By this time, many of you have probably seen the new GLSEN-sponsored TV spots with Judy Shepard, Matt Shepard's mother. For those of you that haven't (I myself have only caught them when channel surfing and have hit MTV, for some reason) they start in a locker room, where a succession of various boys yell demeaning comments at the camera, which backs up as the boys approach. Then it cuts to Judy Shepard, and then to a photo of her son. After that, it returns to a tearful Judy, saying, I believe, "Please don't let there be a next time." As the last thing we see, there's a phone number to call for more information. The first time I saw the spot, catching only about three-quarters of it, it caught me completely off-guard, and frankly scared the living daylights out of me. That is its intention, and something it does really rather well.

The spot hits on the most hurtful form of homophobic abuse- being directly called a f*ggot or a queer. The youth in my school call lesbians f*ggots, so I think that insult has become less gender-specific than it used to be- or the kids in my school could be even more clueless than I thought, I don't know. And it's good, excellent even, that GLSEN is trying to get people to realize how much those kinds of insults hurt. As a big, handmade poster in my school cafeteria reads, "Words Hurt". The people who call something queer when they're displeased have to learn that those words are completely unacceptable in that context.

The next thing I think GLSEN should highlight in their spots should be the more benign form of calling someone a f*ggot. That happens to be "THAT'S SO GAY!!!!" I have very few pet peeves, and most of them deal with grammar, but one of my non-lingual ones happens to be that comment. I never realized that a t-shirt or a television show could be gay until it was pointed out to me by my oh-so-observant peers. Or that my milk carton could be queer. I guess it prefers to date other chocolate milk cartons versus dating white milk cartons like all the other chocolate milk cartons. If you doubt that my milk carton is queer, ask a friend of mine. She'll tell you, and then grin and apologize for improper word choice.
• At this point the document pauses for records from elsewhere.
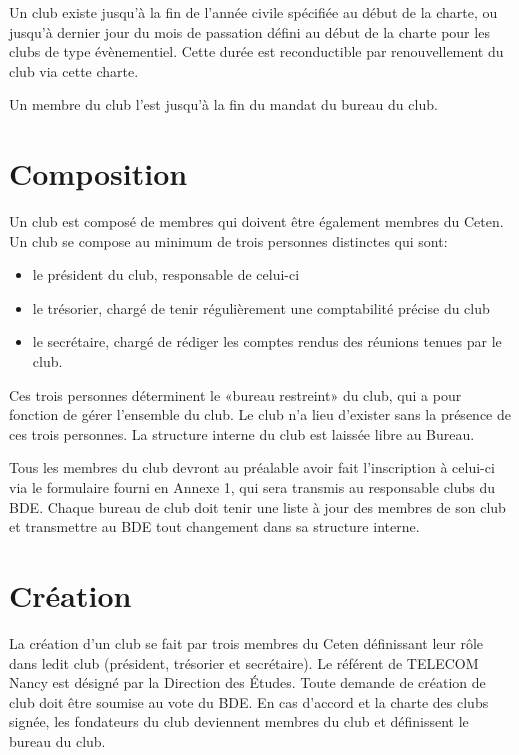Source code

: \documentclass{article} %
\begin{document}
\begin{multicols}{2}
{			Un club existe jusqu’à la fin de l’année civile spécifiée au début
			de la charte, ou jusqu’à dernier jour du mois de passation défini au
			début de la charte pour les clubs de type évènementiel. Cette durée
			est reconductible par renouvellement du club via cette charte.

			Un membre du club l’est jusqu’à la fin du mandat du bureau du club.
			
		}

		\section{Composition}
		
		{\small
		
			Un club est composé de membres qui doivent être également membres du
			Ceten. Un club se compose au minimum de trois personnes distinctes
			qui sont:
			\begin{itemize}
				\item le président du club, responsable de celui-ci
				\item le trésorier, chargé de tenir régulièrement une
					comptabilité précise du club
				\item le secrétaire, chargé de rédiger les comptes rendus des 
					réunions tenues par le club.
			\end{itemize}
			Ces trois personnes déterminent le «bureau restreint» du club, qui a
			pour fonction de gérer l’ensemble du club. Le club n’a lieu
			d’exister sans la présence de ces trois personnes. La structure
			interne du club est laissée libre au Bureau.

			Tous les membres du club devront au préalable avoir fait
			l’inscription à celui-ci via le formulaire fourni en Annexe 1, qui
			sera transmis au responsable clubs du BDE\@.
			Chaque bureau de club doit tenir une liste à jour des membres de son
			club et transmettre au BDE tout changement dans sa structure
			interne.
			
		}
		
		\section{Création}
		
		{\small
		
			La création d’un club se fait par trois membres du Ceten définissant
			leur rôle dans ledit club (président, trésorier et secrétaire). Le
			référent de TELECOM Nancy est désigné par la Direction des Études.
			Toute demande de création de club doit être soumise au vote du BDE\@.
			En cas d’accord et la charte des clubs signée, les fondateurs du
			club deviennent membres du club et définissent le bureau du club.
			
}
\end{multicols}
\end{document}
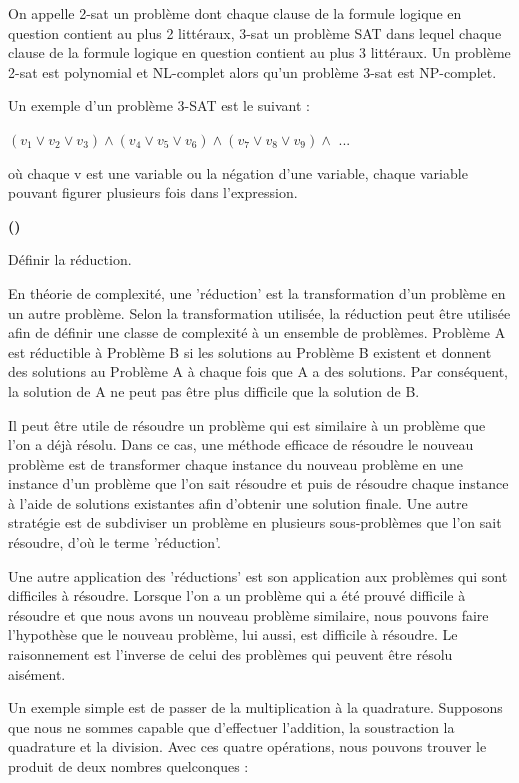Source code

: \documentclass{article}
\newcounter{enoncecount}
\newcounter{sousenoncecount}
\newenvironment{sousenonce}
{
\stepcounter{sousenoncecount}
\bf\small (\alph{sousenoncecount})
\begin{bf}
}
{
\end{bf}
}
\begin{document}
On appelle 2-sat un problème dont chaque clause de la formule logique en question contient au plus 2 littéraux, 3-sat un problème SAT dans lequel chaque clause de la formule logique en question contient au plus 3 littéraux. Un problème 2-sat est polynomial et NL-complet alors qu'un problème 3-sat est NP-complet.

Un exemple d'un problème 3-SAT est le suivant :

$(v_{1} \vee v_{2} \vee v_{3}) \wedge (v_{4} \vee v_{5} \vee v_{6}) \wedge (v_{7} \vee v_{8} \vee v_{9}) \wedge$ ...	

où chaque v est une variable ou la négation d'une variable, chaque variable pouvant figurer plusieurs fois dans l'expression. 

\begin{sousenonce}
Définir la réduction.
\end{sousenonce}

En théorie de complexité, une 'réduction' est la transformation d'un problème en un autre problème. Selon la transformation utilisée, la réduction peut être utilisée afin de définir une classe de complexité à un ensemble de problèmes. Problème A est réductible à Problème B si les solutions au Problème B existent et donnent des solutions au Problème A à chaque fois que A a des solutions. Par conséquent, la solution de A ne peut pas être plus difficile que la solution de B. 

Il peut être utile de résoudre un problème qui est similaire à un problème que l'on a déjà résolu. Dans ce cas, une méthode efficace de résoudre le nouveau problème est de transformer chaque instance du nouveau problème en une instance d'un problème que l'on sait résoudre et puis de résoudre chaque instance à l'aide de solutions existantes afin d'obtenir une solution finale. Une autre stratégie est de subdiviser un problème en plusieurs sous-problèmes que l'on sait résoudre, d'où le terme 'réduction'.

Une autre application des 'réductions' est son application aux problèmes qui sont difficiles à résoudre. Lorsque l'on a un problème qui a été prouvé difficile à résoudre et que nous avons un nouveau problème similaire, nous pouvons faire l'hypothèse que le nouveau problème, lui aussi, est difficile à résoudre. Le raisonnement est l'inverse de celui des problèmes qui peuvent être résolu aisément. 

Un exemple simple est de passer de la multiplication à la quadrature. Supposons que nous ne sommes capable que d'effectuer l'addition, la soustraction la quadrature et la division. Avec ces quatre opérations, nous pouvons trouver le produit de deux nombres quelconques :
\end{document}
I am gay. My milk carton is not, nor is some asinine rule at my high school queer. However, the phrases are so pervasive in today's teen slang that you can't escape from them. I've been directly called a dyke, most recently by this little eighth or ninth grader in study hall on Valentine's Day. That bothered me a lot, mostly due to the fact that an underclassman would have so little respect for a senior as to do that, but what bothers me constantly, and on a much more regular basis, is something being gay or queer by teen standards. Most of the time my friends have the courtesy to refrain from using that kind of language around me. And I've even got some random classmates behaving. But generally, I hear someone or something being called gay several times a day. We all do. Whatever happened to good old fashioned insults like jerk and butthead?

GLSEN is starting something with their high-impact public service announcement. Momentum is building in the gay civil rights movement. But until even seemingly benign degradation is dealt with, there won't be any equality. Kids in my school are taught from a very young age that using racial slurs is wrong, and that making fun of people's physical or mental characteristics is inappropriate. Until the same is done with "that's so gay," or "he's such a queer", not to mention even more offensive language, we aren't going to get anywhere. Language is the basis for most human interaction, and it defines how we deal with each other. Of course, I'm preaching to the choir on this, I know. But I'd bet most of us have caught ourselves thinking, "that's so gay," about either a shirt or an outfit or something random like that. Consider how pervasive it must be for us to degrade ourselves unconsciously. Anyone else see a problem?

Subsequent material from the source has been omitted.